C'est ainsi que de nombreuses fictions prennent l'orphelin pour agent, promoteur d'un récit souvent désespéré, cru et tourmenté, à la limite de la décence. Alioum Fantouré déjà (Le cercle des Tropiques, 1972), Mongo Beti aussi (Remember Ruben, 1974), Calixte Beyala (C'est le soleil qui m'a brûlée, 1987), Pius Ngandu Nkashama (Les étoiles écrasées, 1988), Florent Couao-Zotti (Charly en guerre, 1996), Ludovic Obiang (L'enfant des Masques, 1999), Ahmadou Kourouma de nouveau (Allah n'est pas obligé, 2000), Tierno Monenembo (L'aîné des orphelins, 2000), ou encore Jean Luc Raharimanana (Nour, 1947, septembre 2001), mettent en scène un orphelin battu par la guerre, en quête des siens, en quête de repères, en quête de valeurs stables sur lesquelles bâtir son avenir. Mais la guerre, celle des barricades urbaines, celle des appétits coloniaux ou celle des maquis terroristes, a poussé trop avant ses canons destructeurs et l'orphelin doit vite assimiler les savoirs nouveaux qu'elle lui impose s'il ne veut pas y « laisser sa peau ». Ainsi en va-t-il pour Birihama, l'enfant-soldat de Allah n'est pas obligé, qui se voit refuser le rang de « petit lycaon de la révolution »[4], parce que ses parents étant déjà « morts et bien enterrés », il ne pourrait plus les tuer de ses « propres mains »[5] comme le réclame l'usage. Ainsi en est-il de Petit Charly qui sous la férule obstiné d'un jeune « rebelle » doit apprendre à consommer de la drogue ou ganja, « sinon [il ne deviendra] jamais un homme »[6] (Charly en guerre) ; cet « homme » que Faustin Nsenghimana (L'aîné des orphelins) finira par « devenir », mais au prix de la renonciation suprême, celle de sa propre vie. « Condamné à mort », dira-t-il, « je suis devenu un homme »[7].
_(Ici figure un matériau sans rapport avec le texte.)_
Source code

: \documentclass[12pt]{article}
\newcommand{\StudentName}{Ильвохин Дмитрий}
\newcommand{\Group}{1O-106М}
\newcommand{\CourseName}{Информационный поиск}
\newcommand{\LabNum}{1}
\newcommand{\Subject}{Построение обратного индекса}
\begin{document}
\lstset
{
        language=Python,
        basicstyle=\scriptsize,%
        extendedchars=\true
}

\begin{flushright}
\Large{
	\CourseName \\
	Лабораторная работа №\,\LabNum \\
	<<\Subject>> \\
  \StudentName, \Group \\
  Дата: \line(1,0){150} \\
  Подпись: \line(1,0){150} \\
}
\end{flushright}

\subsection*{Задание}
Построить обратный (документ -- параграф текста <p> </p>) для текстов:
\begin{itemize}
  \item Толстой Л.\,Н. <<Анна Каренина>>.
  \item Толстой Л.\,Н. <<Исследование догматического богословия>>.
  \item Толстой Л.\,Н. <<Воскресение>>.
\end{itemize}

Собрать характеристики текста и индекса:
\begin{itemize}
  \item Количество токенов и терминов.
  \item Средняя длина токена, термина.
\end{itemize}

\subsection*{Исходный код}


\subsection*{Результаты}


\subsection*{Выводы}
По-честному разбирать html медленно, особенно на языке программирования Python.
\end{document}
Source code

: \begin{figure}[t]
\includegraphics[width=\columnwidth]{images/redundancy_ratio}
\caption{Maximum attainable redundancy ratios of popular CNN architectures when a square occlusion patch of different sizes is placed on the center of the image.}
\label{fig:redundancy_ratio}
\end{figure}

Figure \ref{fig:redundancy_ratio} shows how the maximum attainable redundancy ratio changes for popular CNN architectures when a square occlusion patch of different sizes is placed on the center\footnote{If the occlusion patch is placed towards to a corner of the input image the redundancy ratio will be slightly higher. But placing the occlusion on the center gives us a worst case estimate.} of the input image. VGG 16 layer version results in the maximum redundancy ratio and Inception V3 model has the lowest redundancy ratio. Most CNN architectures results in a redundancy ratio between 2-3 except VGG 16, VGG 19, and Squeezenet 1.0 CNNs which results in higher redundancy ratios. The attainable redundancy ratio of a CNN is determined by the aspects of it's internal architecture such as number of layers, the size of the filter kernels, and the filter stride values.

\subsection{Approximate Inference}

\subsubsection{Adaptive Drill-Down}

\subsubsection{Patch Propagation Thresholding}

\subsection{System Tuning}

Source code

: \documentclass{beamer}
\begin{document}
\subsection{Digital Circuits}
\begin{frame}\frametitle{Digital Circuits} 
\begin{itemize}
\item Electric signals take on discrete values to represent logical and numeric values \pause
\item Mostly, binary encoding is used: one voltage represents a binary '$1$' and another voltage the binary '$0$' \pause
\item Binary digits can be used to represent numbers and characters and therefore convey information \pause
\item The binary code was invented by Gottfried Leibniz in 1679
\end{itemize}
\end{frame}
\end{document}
Tragique paradoxe, logique sordide, qui fait d'un criminel un homme et qui présente le meurtre et la subversion comme étant les sommets auxquels doit tendre l'existence humaine. On semble bien loin des épreuves initiatiques qui consacraient l'orphelin des contes traditionnels et le réhabilitaient aux yeux de la communauté villageoise.
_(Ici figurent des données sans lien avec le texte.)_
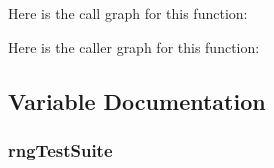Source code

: Here is the call graph for this function\+:




Here is the caller graph for this function\+:




\subsection{Variable Documentation}
\subsubsection[{\texorpdfstring{rng\+Test\+Suite}{rngTestSuite}}]{ rng\+Test\+Suite\hspace{0.3cm}{\ttfamily [static]}}\hypertarget{rng-test-suite_8cc_a4b9911b1848c805692303e3aac0ff2a8}{}\label{rng-test-suite_8cc_a4b9911b1848c805692303e3aac0ff2a8}
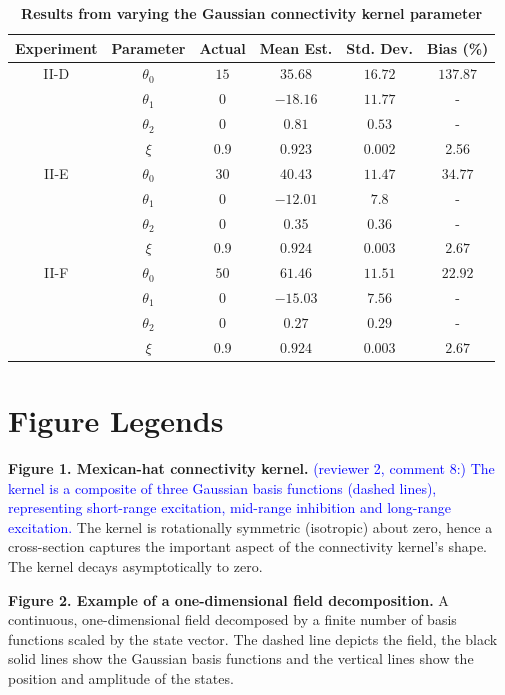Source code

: \documentclass[review,authoryear,3p]{elsarticle}
\newcommand{\parham}[1]{\textcolor{blue}{#1}}
\begin{document}
\clearpage
\newpage
\begin{table}[!ht]
\begin{tabular}{c|ccccc}
	Experiment & Parameter & Actual & Mean Est. & Std. Dev. & Bias (\%) \\ \hline
	II-D &$\theta_0$ & $15$ & $35.68$ & $16.72$ & $137.87$ \\
	& $\theta_1$ & 0 & $-18.16$ & $11.77$ & - \\
	& $\theta_2$ & 0 & $0.81$ & $0.53$ & - \\
	& $\xi$ & 0.9 & 0.923 & $0.002$ & 2.56 \\ \hline	
	
 	II-E& $\theta_0$ & $30$ & $40.43$ & $11.47$ & $34.77$ \\
	& $\theta_1$ & 0 & $-12.01$ & $7.8$ & - \\
	& $\theta_2$ & 0 & 0.35 & $0.36$ & - \\
	& $\xi$ & 0.9 & $0.924$ & $0.003$ & $2.67$ \\ \hline
	
	II-F & $\theta_0$ & $50$ & $61.46$ & $11.51$ & $22.92$ \\
	& $\theta_1$ & 0 & $-15.03$ & $7.56$ & - \\
	& $\theta_2$ & 0 & $0.27$ & $0.29$ & - \\
	& $\xi$ & 0.9 & $0.924$ & $0.003$ & $2.67$ \\ \hline
\end{tabular}\label{tab:GaussianKernelResults}
\caption{\textbf{Results from varying the Gaussian connectivity kernel parameter}}
\end{table}

\doublespacing

\newpage
\clearpage
\section*{Figure Legends}
{\bf Figure 1. Mexican-hat connectivity kernel.} \parham{(reviewer 2, comment 8:) The kernel is a composite of three Gaussian basis functions (dashed lines), representing short-range excitation, mid-range inhibition and long-range excitation.} The kernel is rotationally symmetric (isotropic) about zero, hence a cross-section captures the important aspect of the connectivity kernel's shape. The kernel decays asymptotically to zero.

{\bf Figure 2. Example of a one-dimensional field decomposition.} A continuous, one-dimensional field decomposed by a finite number of basis functions scaled by the state vector. The dashed line depicts the field, the black solid lines show the Gaussian basis functions and the vertical lines show the position and amplitude of the states.
\end{document}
L'Elu des Mânes ancestrales |
Mais, ainsi que le reconnaît Papa Samba Diop, dans la littérature africaine moderne « les discordances » d'avec les précurseurs « peuvent n'être que formelles » et « les restaurations simplement langagières »[8]. Qu'ils le veuillent ou non, pour beaucoup d'écrivains « les points d'ancrage au continent restent les mêmes »[9], et le rapport à l'écriture repose, bon gré mal gré, sur un imaginaire ou une mythologie qui s'enracinent dans le patrimoine culturel africain, ancestral ou actuel. Il en va ainsi de la figure de l'orphelin qui constitue plutôt un remake qu'une inauguration. En effet, ce personnage est l'un de ceux qui reviennent le plus dans les contes et les légendes traditionnels. Ces derniers textes le montrent le plus souvent en butte à l'hostilité d'une marâtre venimeuse qui le contraint à une épreuve inouïe dont il sortira pourtant vainqueur. La littérature écrite a consacré plusieurs figures d'orphelins, parmi lesquels Aïwa, l'héroïne du Pagne noir, n'est pas la moins remarquable[10].
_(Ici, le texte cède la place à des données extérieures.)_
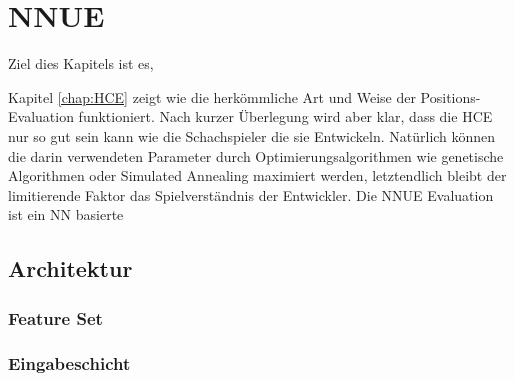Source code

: \chapter{NNUE}

Ziel dies Kapitels ist es, 

Kapitel \autoref{chap:HCE} zeigt wie die herkömmliche Art und Weise der Positions-Evaluation funktioniert. Nach kurzer Überlegung wird aber klar, dass die \ac{HCE} nur so gut sein kann wie die Schachspieler die sie Entwickeln. Natürlich können die darin verwendeten Parameter durch Optimierungsalgorithmen wie genetische Algorithmen oder Simulated Annealing maximiert werden, letztendlich bleibt der limitierende Faktor das Spielverständnis der Entwickler. Die \ac{NNUE} Evaluation ist ein \ac{NN} basierte 


\section{Architektur}



\subsection{Feature Set}
\label{chap:featureSet}



\subsection{Eingabeschicht}

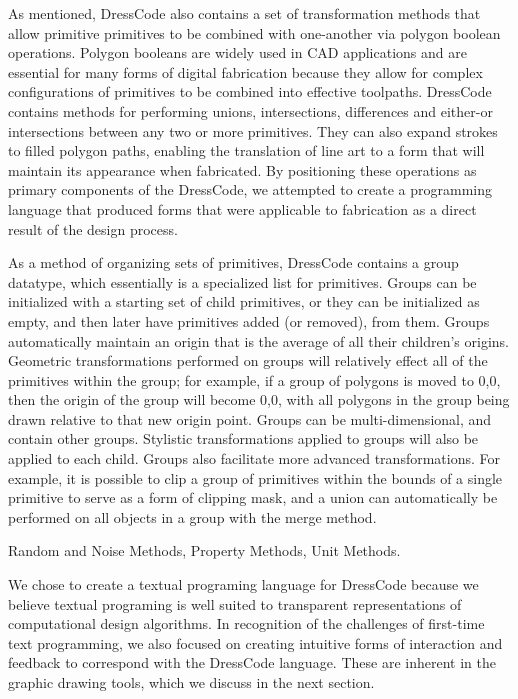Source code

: \documentclass{sigchi}
\begin{document}
As mentioned, DressCode also contains a set of transformation methods that allow primitive primitives to be combined with one-another via polygon boolean operations. Polygon booleans are widely used in CAD applications and are essential for many forms of digital fabrication because they allow for complex configurations of primitives to be combined into effective toolpaths. DressCode contains methods for performing unions, intersections, differences and either-or intersections between any two or more primitives. They can also expand strokes to filled polygon paths, enabling the translation of line art to a form that will maintain its appearance when fabricated. By positioning these operations as primary components of the DressCode, we attempted to create a programming language that produced forms that were applicable to fabrication as a direct result of the design process. 

As a method of organizing sets of primitives, DressCode contains a group datatype, which essentially is a specialized list for primitives. Groups can be initialized with a starting set of child primitives, or they can be initialized as empty, and then later have primitives added (or removed), from them. Groups automatically maintain an origin that is the average of all their children's origins. Geometric transformations performed on groups will relatively effect all of the primitives within the group; for example, if a group of polygons is moved to 0,0, then the origin of the group will become 0,0, with all polygons in the group being drawn relative to that new origin point. Groups can be multi-dimensional, and contain other groups. Stylistic transformations applied to groups will also be applied to each child. Groups also facilitate more advanced transformations. For example, it is possible to clip a group of primitives within the bounds of a single primitive to serve as a form of clipping mask, and a union can automatically be performed on all objects in a group with the merge method.

Random and Noise Methods, Property Methods, Unit Methods.

We chose to create a textual programing language for DressCode because we believe textual programing is well suited to transparent representations of computational design algorithms. In recognition of the challenges of first-time text programming, we also focused on creating intuitive forms of interaction and feedback to correspond with the DressCode language. These are inherent in the graphic drawing tools, which we discuss in the next section.
 
\end{document}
Jalousée par sa belle-mère qui ne supporte pas de la voir grandir en beauté, Aïwa lui oppose chaque jour son sourire et son humeur égale. Irritée par cette résistance passive, la marâtre fouille dans sa tête le moyen de se débarrasser de la jeune fille. Un jour, enfin, elle croit l'avoir trouvé en confiant à Aïwa un pagne noir que cette dernière devra « laver de telle sorte qu'il devienne aussi blanc que le kaolin »[11] Epreuve terrible, insurmontable, dont l'orpheline ne triomphera que par un séjour au pays des morts et avec l'intervention de sa défunte mère qui substituera au pagne noir un des pagnes blancs qui avaient servi à son inhumation. Face à cette démonstration de puissance, la marâtre refrènera désormais son aigreur et Aïwa pourra sourire de toute la ferveur de son âme : « Mais Aïwa, elle, souriait. Elle souriait toujours. Elle sourit encore du sourire qu'on retrouve sur les lèvres des jeunes filles »[12].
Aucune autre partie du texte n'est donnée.